- Task to complete -
Show every line of the data that includes the word "their".
Content starts
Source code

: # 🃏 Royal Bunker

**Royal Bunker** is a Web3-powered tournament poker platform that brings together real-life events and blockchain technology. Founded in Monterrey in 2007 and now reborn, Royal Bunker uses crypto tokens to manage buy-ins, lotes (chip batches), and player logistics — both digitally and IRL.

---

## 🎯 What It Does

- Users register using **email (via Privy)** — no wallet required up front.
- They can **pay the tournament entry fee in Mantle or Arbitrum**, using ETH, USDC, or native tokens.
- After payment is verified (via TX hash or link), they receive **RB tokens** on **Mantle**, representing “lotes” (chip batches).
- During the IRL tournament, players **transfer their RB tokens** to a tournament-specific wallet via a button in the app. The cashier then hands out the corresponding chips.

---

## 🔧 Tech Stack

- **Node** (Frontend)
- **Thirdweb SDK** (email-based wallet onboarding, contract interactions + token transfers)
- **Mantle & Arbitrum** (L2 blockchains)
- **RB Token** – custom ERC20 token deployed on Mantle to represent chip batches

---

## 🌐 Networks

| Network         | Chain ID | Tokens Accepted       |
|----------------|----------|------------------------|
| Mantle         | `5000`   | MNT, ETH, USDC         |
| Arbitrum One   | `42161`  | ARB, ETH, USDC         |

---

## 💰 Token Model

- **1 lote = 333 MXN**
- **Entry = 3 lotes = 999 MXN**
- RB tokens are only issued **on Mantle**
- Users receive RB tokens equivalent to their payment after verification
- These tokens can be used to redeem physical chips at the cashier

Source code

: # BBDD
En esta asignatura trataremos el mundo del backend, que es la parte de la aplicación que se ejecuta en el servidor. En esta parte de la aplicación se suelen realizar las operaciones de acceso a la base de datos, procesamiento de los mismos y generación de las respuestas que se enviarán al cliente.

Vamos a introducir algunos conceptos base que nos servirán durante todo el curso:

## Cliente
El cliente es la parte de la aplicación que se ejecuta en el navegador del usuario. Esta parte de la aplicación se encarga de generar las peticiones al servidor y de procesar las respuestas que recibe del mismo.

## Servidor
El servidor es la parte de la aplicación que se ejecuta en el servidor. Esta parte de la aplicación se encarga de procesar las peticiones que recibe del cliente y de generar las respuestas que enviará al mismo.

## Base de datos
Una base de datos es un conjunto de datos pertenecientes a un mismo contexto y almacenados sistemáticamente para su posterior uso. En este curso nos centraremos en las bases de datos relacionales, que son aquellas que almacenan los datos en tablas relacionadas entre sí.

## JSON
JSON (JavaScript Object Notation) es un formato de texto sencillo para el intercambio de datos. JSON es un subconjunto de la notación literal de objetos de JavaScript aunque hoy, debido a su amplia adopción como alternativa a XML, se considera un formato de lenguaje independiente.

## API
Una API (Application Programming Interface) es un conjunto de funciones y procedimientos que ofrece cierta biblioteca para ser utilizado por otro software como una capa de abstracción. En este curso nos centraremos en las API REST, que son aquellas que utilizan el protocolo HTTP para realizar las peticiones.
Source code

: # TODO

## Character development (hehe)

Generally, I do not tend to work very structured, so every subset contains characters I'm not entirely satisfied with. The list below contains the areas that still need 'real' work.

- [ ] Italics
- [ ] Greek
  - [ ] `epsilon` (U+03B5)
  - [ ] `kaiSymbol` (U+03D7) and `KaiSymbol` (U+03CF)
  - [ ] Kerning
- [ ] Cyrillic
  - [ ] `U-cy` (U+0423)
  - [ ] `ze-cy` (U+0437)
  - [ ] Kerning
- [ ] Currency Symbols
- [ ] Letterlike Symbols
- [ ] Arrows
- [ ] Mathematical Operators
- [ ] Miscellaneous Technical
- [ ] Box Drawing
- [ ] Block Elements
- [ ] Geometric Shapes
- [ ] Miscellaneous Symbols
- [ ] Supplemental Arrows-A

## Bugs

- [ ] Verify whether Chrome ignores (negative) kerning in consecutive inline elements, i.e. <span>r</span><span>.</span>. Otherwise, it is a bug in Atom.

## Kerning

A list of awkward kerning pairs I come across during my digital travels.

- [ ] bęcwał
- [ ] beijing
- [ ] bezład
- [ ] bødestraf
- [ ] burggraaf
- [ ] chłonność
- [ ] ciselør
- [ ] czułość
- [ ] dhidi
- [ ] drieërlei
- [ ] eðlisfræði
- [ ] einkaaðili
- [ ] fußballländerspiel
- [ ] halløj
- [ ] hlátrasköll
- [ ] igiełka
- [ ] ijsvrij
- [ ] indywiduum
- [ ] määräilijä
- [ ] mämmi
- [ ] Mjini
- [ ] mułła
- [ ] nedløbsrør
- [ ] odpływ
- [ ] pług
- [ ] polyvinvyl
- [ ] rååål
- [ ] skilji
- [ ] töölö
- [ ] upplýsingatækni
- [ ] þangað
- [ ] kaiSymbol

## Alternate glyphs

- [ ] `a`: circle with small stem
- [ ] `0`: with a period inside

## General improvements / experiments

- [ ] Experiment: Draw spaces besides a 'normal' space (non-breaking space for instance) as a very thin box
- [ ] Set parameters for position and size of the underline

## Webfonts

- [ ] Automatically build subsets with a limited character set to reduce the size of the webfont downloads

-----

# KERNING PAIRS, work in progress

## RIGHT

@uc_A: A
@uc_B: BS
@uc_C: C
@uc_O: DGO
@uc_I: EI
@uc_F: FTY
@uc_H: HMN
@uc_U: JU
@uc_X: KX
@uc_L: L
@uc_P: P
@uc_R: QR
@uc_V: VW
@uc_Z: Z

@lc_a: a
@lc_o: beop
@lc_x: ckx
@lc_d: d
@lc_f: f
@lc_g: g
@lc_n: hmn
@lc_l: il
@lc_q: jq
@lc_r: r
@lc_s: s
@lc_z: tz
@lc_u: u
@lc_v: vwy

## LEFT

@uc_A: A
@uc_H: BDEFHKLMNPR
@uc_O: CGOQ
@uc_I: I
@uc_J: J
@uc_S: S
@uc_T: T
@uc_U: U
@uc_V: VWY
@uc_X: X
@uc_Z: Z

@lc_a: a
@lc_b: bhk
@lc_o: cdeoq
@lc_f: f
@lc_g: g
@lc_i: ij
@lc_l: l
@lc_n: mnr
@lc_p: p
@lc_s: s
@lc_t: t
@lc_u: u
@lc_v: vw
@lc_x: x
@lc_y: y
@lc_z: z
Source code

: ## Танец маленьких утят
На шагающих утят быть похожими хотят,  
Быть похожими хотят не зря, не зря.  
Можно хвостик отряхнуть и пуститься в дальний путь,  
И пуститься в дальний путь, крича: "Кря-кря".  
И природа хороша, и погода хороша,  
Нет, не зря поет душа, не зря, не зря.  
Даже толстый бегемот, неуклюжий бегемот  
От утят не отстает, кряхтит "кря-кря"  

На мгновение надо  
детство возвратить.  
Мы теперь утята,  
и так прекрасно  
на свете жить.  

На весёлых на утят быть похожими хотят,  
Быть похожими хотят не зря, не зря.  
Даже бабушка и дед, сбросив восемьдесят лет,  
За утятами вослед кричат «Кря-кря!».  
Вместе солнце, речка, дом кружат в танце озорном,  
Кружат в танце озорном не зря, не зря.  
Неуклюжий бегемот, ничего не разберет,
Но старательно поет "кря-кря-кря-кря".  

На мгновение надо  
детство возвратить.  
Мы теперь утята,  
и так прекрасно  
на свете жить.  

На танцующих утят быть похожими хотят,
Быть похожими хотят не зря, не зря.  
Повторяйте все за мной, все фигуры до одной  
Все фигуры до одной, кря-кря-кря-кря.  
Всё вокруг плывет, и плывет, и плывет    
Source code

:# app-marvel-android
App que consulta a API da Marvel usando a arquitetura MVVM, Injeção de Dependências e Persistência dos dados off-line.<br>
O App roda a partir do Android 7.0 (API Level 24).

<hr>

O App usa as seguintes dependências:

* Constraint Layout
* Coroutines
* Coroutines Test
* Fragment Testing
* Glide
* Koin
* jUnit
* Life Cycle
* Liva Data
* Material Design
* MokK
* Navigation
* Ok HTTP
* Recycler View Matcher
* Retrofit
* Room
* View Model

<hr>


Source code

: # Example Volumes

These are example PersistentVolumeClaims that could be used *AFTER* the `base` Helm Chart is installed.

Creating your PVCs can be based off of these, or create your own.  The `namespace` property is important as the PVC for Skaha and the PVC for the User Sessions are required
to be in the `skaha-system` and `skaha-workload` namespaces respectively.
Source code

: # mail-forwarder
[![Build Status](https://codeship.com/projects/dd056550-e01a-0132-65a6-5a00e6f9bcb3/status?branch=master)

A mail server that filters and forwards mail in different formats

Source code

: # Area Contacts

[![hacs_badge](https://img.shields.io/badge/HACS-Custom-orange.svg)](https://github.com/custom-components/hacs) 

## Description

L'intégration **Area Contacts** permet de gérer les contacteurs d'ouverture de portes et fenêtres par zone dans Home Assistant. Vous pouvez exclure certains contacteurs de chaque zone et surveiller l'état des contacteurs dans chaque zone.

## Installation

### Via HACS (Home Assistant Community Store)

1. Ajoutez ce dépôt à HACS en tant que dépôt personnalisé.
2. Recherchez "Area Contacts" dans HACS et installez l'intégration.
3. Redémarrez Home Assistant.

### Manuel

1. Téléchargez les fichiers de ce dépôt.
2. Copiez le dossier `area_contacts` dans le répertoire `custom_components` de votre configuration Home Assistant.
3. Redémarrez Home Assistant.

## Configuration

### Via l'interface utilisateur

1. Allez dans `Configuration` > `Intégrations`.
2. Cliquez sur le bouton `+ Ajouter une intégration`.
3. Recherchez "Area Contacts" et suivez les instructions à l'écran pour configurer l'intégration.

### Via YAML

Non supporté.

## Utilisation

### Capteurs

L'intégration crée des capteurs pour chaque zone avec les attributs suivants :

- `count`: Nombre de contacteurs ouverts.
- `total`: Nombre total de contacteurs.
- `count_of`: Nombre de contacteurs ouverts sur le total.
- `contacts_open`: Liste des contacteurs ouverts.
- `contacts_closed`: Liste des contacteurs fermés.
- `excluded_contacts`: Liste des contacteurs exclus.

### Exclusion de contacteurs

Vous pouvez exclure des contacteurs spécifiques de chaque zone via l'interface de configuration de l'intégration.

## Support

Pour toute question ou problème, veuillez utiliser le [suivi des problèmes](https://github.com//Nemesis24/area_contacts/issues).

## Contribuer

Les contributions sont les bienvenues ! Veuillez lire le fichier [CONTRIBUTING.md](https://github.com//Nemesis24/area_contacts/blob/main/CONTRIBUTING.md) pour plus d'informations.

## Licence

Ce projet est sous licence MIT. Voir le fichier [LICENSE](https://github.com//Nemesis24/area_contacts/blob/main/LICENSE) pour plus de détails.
Content ends
- Solution to the problem -
- During the IRL tournament, players **transfer their RB tokens** to a tournament-specific wallet via a button in the app. The cashier then hands out the corresponding chips.
- Users receive RB tokens equivalent to their payment after verification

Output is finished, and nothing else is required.